Closed joshreich closed 11 years ago

joshreich commented 11 years ago

./pyretic/mininet.sh --switch ovsk --topo=clique,5,5 pox.py --no-cli pyretic/examples/virtualize.py --program=pyretic/examples/learning_switch.py --virttopo=pyretic/virttopos/bfs.py

pingall fails. likely related are link timeout/link detected messages

joshreich commented 11 years ago

it appears that ping breaks when actual topology view provided by pox is incorrect (e.g., missing links) and/or changing rapidly. The following settings in pox/openflow/discovery.py raise the size of the topology we can handle from a 4-clique to a 6-clique. However, pox/ovsk stops collecting a stable topology view by 7-clique (we tradeoff stability of topology view w/ freshness of that view). Ideally, we'd want a way of actively determining when links fail as opposed to assuming they've timed-out when we fail to receive LLDP responses. That said it is odd that pox is having trouble keeping track of O(7^2) links - seems a bit small...

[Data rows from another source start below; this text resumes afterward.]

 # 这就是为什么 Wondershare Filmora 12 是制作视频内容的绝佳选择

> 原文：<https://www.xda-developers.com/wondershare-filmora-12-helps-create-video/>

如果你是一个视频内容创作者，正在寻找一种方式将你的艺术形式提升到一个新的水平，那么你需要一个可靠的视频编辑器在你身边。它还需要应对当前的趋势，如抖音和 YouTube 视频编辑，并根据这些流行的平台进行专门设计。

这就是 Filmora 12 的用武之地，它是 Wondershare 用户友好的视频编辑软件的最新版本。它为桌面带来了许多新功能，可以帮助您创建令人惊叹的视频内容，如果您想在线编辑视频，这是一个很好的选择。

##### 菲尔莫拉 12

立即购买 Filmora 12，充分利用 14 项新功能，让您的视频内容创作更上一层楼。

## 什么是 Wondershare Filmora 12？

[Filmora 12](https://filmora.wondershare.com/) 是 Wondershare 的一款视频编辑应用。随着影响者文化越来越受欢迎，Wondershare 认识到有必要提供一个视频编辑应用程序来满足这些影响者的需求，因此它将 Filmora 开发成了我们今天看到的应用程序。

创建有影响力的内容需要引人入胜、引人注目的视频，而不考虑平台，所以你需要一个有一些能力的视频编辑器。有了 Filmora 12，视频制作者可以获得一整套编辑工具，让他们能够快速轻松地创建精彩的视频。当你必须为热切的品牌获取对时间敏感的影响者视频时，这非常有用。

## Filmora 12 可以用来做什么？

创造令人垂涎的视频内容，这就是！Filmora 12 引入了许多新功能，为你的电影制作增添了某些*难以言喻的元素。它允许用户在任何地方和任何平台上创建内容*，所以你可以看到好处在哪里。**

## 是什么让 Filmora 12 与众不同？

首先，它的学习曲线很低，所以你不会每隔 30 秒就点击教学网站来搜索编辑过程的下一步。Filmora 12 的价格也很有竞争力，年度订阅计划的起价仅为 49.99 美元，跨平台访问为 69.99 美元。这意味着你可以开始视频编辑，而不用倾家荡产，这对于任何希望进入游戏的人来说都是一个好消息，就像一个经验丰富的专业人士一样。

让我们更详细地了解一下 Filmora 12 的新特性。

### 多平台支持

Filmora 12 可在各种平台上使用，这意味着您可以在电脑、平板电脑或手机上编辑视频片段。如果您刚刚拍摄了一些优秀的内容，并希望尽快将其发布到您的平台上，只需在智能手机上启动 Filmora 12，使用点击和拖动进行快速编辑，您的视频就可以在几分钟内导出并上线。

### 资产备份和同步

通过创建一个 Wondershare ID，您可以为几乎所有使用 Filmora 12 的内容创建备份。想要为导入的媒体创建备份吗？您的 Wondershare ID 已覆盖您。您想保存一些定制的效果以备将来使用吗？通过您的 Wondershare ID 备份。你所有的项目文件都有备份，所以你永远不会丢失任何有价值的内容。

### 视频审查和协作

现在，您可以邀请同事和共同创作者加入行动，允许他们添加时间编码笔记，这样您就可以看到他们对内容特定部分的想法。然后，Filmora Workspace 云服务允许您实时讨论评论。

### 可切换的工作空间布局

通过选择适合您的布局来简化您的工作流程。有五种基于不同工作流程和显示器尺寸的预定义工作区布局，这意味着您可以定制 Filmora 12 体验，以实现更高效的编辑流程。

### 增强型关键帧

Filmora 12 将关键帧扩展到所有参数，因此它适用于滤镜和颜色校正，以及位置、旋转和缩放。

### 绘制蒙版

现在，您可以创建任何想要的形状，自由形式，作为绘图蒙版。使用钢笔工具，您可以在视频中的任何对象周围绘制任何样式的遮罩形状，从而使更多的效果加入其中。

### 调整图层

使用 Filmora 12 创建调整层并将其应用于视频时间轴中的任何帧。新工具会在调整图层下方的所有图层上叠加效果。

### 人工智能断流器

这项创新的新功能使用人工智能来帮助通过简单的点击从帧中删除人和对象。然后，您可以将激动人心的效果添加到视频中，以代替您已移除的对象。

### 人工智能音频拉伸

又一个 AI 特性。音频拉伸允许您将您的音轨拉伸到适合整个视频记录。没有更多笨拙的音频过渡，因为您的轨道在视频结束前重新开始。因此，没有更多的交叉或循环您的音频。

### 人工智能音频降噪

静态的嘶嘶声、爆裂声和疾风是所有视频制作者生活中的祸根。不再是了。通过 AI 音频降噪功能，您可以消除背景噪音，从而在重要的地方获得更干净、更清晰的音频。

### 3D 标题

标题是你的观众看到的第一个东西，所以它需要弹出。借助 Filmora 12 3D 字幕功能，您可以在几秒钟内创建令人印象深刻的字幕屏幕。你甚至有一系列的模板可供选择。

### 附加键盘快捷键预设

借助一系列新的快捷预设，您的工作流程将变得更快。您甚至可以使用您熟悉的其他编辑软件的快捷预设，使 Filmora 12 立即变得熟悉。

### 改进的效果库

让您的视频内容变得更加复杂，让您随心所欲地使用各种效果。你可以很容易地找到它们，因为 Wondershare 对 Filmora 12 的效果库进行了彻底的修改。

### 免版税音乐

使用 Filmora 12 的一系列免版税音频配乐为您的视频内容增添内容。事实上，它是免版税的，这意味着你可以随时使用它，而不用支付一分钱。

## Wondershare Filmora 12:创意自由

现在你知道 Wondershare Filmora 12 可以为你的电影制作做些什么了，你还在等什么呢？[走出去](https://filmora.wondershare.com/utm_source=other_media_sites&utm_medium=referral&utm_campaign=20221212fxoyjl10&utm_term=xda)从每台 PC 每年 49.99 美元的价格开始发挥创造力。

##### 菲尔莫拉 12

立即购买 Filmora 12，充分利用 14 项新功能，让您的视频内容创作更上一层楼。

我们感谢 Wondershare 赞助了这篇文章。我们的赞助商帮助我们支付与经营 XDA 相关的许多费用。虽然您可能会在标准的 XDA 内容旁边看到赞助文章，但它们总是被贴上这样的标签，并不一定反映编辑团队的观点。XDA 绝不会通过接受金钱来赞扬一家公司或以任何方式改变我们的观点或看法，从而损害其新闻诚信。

LLDP_SEND_CYCLE = 4.0 TIMEOUT_CHECK_PERIOD = 4.0 LINK_TIMEOUT = 12.0

joshreich commented 11 years ago

more digging reveals that one part of the problem is that while starting up mininet sends out some packets that break pox. by waiting until mininet is fully spun up before starting pox, we can accurately learn topologies as large as 20-clique - although pingall on that topology dies when connections to the switches start dying - and have verified we can run w/o problem on 15-clique topologies w/ one code fix. Our code would break when doing calculations that involved interior location detection when topology changes were rapid. This would occur specifically when looping over self[sw].itervalues() during which the dict would change. This was fixed by using .values() instead, although it is possible now that results provided by interior_locations are stale.

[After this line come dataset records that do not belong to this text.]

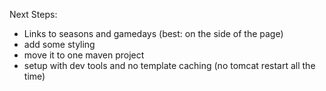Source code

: Next Steps:

* Links to seasons and gamedays (best: on the side of the page)
* add some styling
* move it to one maven project
* setup with dev tools and no template caching (no tomcat restart all the time)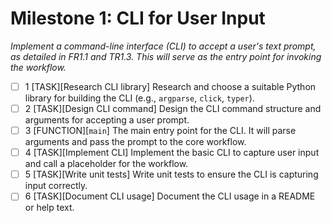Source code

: # Milestone 1: CLI for User Input

*Implement a command-line interface (CLI) to accept a user's text prompt, as detailed in FR1.1 and TR1.3. This will serve as the entry point for invoking the workflow.*

- [ ] 1 [TASK][Research CLI library]
    Research and choose a suitable Python library for building the CLI (e.g., `argparse`, `click`, `typer`).
- [ ] 2 [TASK][Design CLI command]
    Design the CLI command structure and arguments for accepting a user prompt.
- [ ] 3 [FUNCTION][`main`]
    The main entry point for the CLI. It will parse arguments and pass the prompt to the core workflow.
- [ ] 4 [TASK][Implement CLI]
    Implement the basic CLI to capture user input and call a placeholder for the workflow.
- [ ] 5 [TASK][Write unit tests]
    Write unit tests to ensure the CLI is capturing input correctly.
- [ ] 6 [TASK][Document CLI usage]
    Document the CLI usage in a README or help text.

princedpw commented 11 years ago

Pox seems kinda sucky if you dont mind me saying so.

On Jan 24, 2013, at 3:19 AM, joshreich notifications@github.com wrote:

more digging reveals that one part of the problem is that while starting up mininet sends out some packets that break pox. by waiting until mininet is fully spun up before starting pox, we can accurately learn topologies as large as 20-clique - although pingall on that topology dies when connections to the switches start dying - and have verified we can run w/o problem on 15-clique topologies w/ one code fix. Our code would break when doing calculations that involved interior location detection when topology changes were rapid. This would occur specifically when looping over self[sw].itervalues() during which the dict would change. This was fixed by using .values() instead, although it is possible now that results provided by interior_locations are stale.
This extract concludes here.